新人賞が男女別だったらとっくに選ばれていそうな存在かと。


◆3位 樋口和貞

DDTは次から次に有望な若手が出てくるので新陳代謝が良い。その分、上の選手にかかるプレッシャーも相当かと思います。樋口のように早くもKO-D無差別級戦線に躍り出る早熟タイプは顕著な例。


---「最優秀興行」

◆1位 2015/11/15 天龍PROJECT 両国国技館 「~天龍源一郎 引退~革命終焉 RevolutionFINAL」

小橋建太の引退興行と同じくBSスカパー!での完全生中継を皮切りに、ニコニコ生放送に新日本プロレスワールド、全国各地の映画館でライブ・ビューイングまで行われた拡散っぷり。
地上波であるワールドプロレスリングでもメインの試合がたっぷり放送され、ニュース番組やスポーツ紙はもちろん一般紙でも報じられました。
ミスター・プロレスとまで言われた業界の象徴的存在の最後なので、賞を獲りすぎるってことはないのかと思います。んでもってやっぱり三冠が似合います。

◆2位 2015/7/20 大日本プロレス 両国国技館 「両極譚」

大日本プロレスが横浜文化体育館以外でビッグマッチを行うのは2001/12/2横浜アリーナ以来だろうか。
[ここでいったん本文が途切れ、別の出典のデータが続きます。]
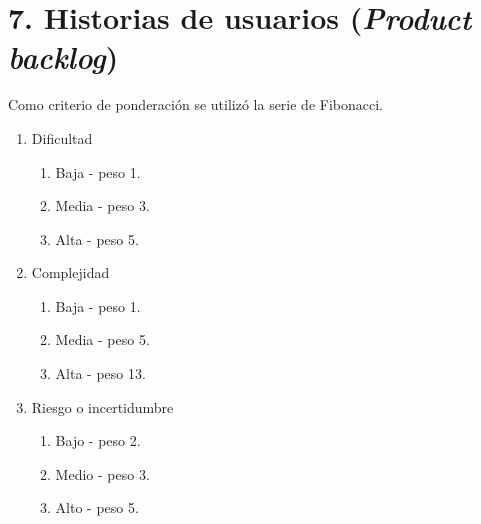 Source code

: \documentclass[
11pt, %
]{charter}
\begin{document}
\section{7. Historias de usuarios (\textit{Product backlog})}
\label{sec:backlog}

Como criterio de ponderación se utilizó la serie de Fibonacci.

\begin{enumerate}
	\item Dificultad
		\begin{enumerate}
			\item Baja - peso 1.
			\item Media - peso 3.
			\item Alta - peso 5.
		\end{enumerate}
	\item Complejidad
		\begin{enumerate}
			\item Baja - peso 1.
			\item Media - peso 5.
			\item Alta - peso 13.
		\end{enumerate}
	\item Riesgo o incertidumbre
		\begin{enumerate}
			\item Bajo - peso 2.
			\item Medio - peso 3.
			\item Alto - peso 5.
		\end{enumerate}
\end{enumerate}
\end{document}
事前から蛍光灯の使用は難しいと囁かれており、近年の大日本プロレスを象徴するアイテムの使用に制限を強いられた格好だったが、もう一つの象徴である関本大介が創り上げた「ストロングBJ」が両国メインのスケールを支配した。
他にラインナップされたカードはどれもビッグマッチ仕様のスペシャル感漂うものではなく、いつもの大日本メンツが顔を揃えて成功させたのは特筆したいところ。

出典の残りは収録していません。